If HPA scales based on CPU utilisation and VPA adjusts CPU requests, they’ll fight each other. VPA reduces requests → utilisation goes up → HPA adds replicas → lower utilisation → VPA increases requests. Chaos.
The solution: split responsibilities.
# VPA controls memory only
apiVersion: autoscaling.k8s.io/v1
kind: VerticalPodAutoscaler
metadata:
name: my-app-vpa
spec:
targetRef:
apiVersion: apps/v1
kind: Deployment
name: my-app
resourcePolicy:
containerPolicies:
- containerName: my-app
controlledResources: ["memory"] # Only memory
---
# HPA controls replicas based on CPU
apiVersion: autoscaling/v2
kind: HorizontalPodAutoscaler
metadata:
name: my-app-hpa
spec:
scaleTargetRef:
apiVersion: apps/v1
kind: Deployment
name: my-app
minReplicas: 2
maxReplicas: 20
metrics:
- type: Resource
resource:
name: cpu
target:
type: Utilization
averageUtilization: 70
VPA handles memory, HPA handles scale-out based on CPU. No conflicts.
Namespace Guardrails
Right-sizing existing workloads is half the battle. You also need to prevent future waste.
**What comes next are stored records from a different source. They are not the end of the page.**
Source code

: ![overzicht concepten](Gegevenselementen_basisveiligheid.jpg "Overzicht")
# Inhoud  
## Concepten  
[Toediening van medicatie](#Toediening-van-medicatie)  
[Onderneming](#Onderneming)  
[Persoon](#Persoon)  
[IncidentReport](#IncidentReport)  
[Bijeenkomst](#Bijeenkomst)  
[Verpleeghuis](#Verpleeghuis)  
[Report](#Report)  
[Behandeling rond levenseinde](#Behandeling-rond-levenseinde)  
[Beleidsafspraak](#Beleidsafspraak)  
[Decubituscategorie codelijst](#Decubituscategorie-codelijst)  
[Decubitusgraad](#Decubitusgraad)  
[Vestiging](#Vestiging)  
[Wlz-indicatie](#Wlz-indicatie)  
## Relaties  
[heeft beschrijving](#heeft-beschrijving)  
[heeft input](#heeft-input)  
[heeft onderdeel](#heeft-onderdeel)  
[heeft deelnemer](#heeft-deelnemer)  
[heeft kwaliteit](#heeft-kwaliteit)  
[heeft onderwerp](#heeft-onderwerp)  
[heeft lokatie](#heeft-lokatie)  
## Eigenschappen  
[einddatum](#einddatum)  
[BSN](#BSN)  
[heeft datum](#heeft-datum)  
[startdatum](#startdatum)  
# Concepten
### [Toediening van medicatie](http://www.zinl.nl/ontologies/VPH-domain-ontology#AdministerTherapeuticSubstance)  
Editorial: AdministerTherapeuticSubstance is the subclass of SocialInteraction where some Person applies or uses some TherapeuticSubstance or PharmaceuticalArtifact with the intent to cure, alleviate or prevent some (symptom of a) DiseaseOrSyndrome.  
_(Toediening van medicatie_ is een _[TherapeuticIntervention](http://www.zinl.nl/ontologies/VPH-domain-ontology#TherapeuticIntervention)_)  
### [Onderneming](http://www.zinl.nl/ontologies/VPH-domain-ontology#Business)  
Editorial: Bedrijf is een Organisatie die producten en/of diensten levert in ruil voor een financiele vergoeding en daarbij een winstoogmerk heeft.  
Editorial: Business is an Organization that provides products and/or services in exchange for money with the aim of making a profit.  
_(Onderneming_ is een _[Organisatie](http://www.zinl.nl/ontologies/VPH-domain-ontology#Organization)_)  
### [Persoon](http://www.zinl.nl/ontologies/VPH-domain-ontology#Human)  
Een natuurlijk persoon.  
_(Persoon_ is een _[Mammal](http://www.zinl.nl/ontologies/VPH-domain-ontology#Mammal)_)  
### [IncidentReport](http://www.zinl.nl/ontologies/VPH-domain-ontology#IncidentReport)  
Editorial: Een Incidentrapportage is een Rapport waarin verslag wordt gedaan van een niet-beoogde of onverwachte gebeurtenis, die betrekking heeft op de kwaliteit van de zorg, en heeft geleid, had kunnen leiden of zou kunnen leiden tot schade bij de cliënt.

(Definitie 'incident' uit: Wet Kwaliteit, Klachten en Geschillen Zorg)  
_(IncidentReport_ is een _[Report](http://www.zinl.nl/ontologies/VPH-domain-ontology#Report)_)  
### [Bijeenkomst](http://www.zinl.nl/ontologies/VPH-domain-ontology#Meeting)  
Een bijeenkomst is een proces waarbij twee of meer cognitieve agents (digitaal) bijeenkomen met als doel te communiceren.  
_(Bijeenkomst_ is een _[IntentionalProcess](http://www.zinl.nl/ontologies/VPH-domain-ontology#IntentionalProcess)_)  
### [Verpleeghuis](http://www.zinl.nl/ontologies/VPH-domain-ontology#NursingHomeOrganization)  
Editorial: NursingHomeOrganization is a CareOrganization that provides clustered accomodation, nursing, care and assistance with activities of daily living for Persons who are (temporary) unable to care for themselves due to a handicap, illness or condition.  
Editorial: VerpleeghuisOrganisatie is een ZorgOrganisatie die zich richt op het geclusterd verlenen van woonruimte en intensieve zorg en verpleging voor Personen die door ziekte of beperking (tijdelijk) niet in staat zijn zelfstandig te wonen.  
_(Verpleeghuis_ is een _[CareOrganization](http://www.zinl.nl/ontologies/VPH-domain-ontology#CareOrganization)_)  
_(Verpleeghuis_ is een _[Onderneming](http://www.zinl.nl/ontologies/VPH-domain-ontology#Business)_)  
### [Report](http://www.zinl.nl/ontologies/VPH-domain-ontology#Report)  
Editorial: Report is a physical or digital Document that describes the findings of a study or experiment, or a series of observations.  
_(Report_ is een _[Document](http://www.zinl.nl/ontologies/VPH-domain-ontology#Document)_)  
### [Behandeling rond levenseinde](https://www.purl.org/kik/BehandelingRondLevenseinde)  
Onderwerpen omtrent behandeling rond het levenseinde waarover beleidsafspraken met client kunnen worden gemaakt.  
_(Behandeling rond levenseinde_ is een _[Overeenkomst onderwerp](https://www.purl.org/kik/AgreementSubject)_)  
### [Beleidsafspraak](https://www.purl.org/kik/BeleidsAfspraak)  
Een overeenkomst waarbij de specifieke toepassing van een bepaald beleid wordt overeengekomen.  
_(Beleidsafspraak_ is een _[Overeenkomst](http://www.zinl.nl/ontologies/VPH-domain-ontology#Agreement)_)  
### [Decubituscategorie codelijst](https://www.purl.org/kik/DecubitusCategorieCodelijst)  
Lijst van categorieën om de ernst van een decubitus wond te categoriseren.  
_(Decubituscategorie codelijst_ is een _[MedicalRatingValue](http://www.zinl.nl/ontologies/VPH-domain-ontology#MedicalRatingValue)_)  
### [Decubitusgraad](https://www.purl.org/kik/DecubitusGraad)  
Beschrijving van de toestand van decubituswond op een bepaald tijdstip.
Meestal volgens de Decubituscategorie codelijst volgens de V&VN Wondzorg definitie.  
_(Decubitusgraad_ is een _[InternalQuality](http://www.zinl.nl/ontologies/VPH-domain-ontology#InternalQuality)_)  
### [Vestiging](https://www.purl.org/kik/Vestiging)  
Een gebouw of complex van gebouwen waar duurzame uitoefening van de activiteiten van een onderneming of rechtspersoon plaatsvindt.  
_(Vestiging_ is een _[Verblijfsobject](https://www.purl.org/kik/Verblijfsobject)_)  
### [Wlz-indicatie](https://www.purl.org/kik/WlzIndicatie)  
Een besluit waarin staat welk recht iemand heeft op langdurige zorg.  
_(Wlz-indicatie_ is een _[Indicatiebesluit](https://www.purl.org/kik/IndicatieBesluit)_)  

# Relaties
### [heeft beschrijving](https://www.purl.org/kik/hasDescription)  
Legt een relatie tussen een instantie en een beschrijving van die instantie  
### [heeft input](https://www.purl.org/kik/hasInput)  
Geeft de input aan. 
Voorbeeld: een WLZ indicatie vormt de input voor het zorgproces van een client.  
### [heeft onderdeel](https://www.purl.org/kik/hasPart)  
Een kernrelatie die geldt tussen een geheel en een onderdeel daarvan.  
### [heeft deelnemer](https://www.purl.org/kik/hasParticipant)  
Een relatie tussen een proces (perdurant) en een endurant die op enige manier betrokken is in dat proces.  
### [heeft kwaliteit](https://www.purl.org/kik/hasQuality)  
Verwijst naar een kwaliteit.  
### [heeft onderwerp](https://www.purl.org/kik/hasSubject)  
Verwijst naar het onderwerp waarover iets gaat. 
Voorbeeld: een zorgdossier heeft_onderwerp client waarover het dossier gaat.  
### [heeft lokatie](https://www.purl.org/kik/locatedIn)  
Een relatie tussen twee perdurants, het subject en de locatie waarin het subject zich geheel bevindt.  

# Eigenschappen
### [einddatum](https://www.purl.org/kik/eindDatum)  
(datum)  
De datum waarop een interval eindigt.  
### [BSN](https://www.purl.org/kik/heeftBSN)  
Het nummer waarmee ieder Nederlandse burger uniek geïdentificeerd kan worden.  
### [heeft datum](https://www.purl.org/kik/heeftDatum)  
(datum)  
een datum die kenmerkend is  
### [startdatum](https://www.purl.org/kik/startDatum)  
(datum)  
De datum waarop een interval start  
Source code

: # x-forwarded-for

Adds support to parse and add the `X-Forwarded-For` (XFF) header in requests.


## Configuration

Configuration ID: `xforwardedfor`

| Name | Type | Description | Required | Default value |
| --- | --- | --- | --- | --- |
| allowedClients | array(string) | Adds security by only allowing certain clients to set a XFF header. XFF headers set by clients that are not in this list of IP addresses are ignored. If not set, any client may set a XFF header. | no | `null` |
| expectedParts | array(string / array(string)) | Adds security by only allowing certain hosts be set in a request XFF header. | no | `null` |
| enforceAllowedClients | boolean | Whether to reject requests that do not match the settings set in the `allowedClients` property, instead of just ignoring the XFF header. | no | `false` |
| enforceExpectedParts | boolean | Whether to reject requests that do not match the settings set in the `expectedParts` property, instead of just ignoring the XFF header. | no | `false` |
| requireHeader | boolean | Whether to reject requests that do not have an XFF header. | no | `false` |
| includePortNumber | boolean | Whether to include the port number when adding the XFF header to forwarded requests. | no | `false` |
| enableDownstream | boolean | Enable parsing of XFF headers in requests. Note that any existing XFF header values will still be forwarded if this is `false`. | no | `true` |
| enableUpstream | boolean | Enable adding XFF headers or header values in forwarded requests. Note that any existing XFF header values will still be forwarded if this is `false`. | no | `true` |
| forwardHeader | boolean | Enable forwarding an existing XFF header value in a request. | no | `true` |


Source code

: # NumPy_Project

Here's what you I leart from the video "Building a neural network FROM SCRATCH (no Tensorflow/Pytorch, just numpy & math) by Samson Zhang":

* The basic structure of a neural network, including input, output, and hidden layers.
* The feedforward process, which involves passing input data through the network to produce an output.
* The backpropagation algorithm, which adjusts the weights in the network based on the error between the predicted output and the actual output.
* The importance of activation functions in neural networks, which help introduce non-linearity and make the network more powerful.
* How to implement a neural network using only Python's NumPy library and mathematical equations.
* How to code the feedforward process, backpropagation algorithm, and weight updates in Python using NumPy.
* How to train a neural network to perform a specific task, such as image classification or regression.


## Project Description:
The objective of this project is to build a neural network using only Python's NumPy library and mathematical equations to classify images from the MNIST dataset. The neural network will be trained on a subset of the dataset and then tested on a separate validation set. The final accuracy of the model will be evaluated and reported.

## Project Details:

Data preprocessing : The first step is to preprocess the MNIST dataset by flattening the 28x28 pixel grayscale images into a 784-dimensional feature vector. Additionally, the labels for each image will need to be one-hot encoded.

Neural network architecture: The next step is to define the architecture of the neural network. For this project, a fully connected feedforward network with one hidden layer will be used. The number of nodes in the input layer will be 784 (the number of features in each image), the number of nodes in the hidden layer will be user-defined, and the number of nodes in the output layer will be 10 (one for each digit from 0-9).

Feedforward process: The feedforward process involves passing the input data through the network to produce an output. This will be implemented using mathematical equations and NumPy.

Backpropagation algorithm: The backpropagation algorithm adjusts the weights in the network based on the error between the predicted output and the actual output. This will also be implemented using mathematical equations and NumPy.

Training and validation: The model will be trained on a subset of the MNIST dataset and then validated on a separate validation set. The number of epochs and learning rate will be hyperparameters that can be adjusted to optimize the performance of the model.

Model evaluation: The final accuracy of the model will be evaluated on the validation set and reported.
ResourceQuotas limit total resource usage per namespace:
apiVersion: v1
kind: ResourceQuota
metadata:
name: team-quota
namespace: team-a
spec:
hard:
requests.cpu: "20"
requests.memory: 40Gi
limits.cpu: "40"
limits.memory: 80Gi
pods: "100"
This forces teams to right-size. If they want to run more pods, they need to reduce requests on existing ones.
LimitRanges set defaults and constraints per pod:
apiVersion: v1
kind: LimitRange
metadata:
name: default-limits
namespace: team-a
spec:
limits:
- type: Container
default:
cpu: 200m
memory: 256Mi
defaultRequest:
cpu: 100m
memory: 128Mi
max:
cpu: 2
memory: 4Gi
min:
cpu: 50m
memory: 64Mi
Now deployments without explicit resources get sensible defaults, and nobody can request more than 4Gi per container.
Goldilocks - Easy Recommendations
Don’t want to set up VPA in recommend mode for every deployment manually? Goldilocks does it for you.
helm repo add fairwinds-stable https://charts.fairwinds.com/stable
helm install goldilocks fairwinds-stable/goldilocks --namespace goldilocks --create-namespace
Enable it on a namespace:
kubectl label namespace production goldilocks.fairwinds.com/enabled=true
Goldilocks creates VPA objects in recommend mode for every deployment and provides a dashboard showing what each deployment should use.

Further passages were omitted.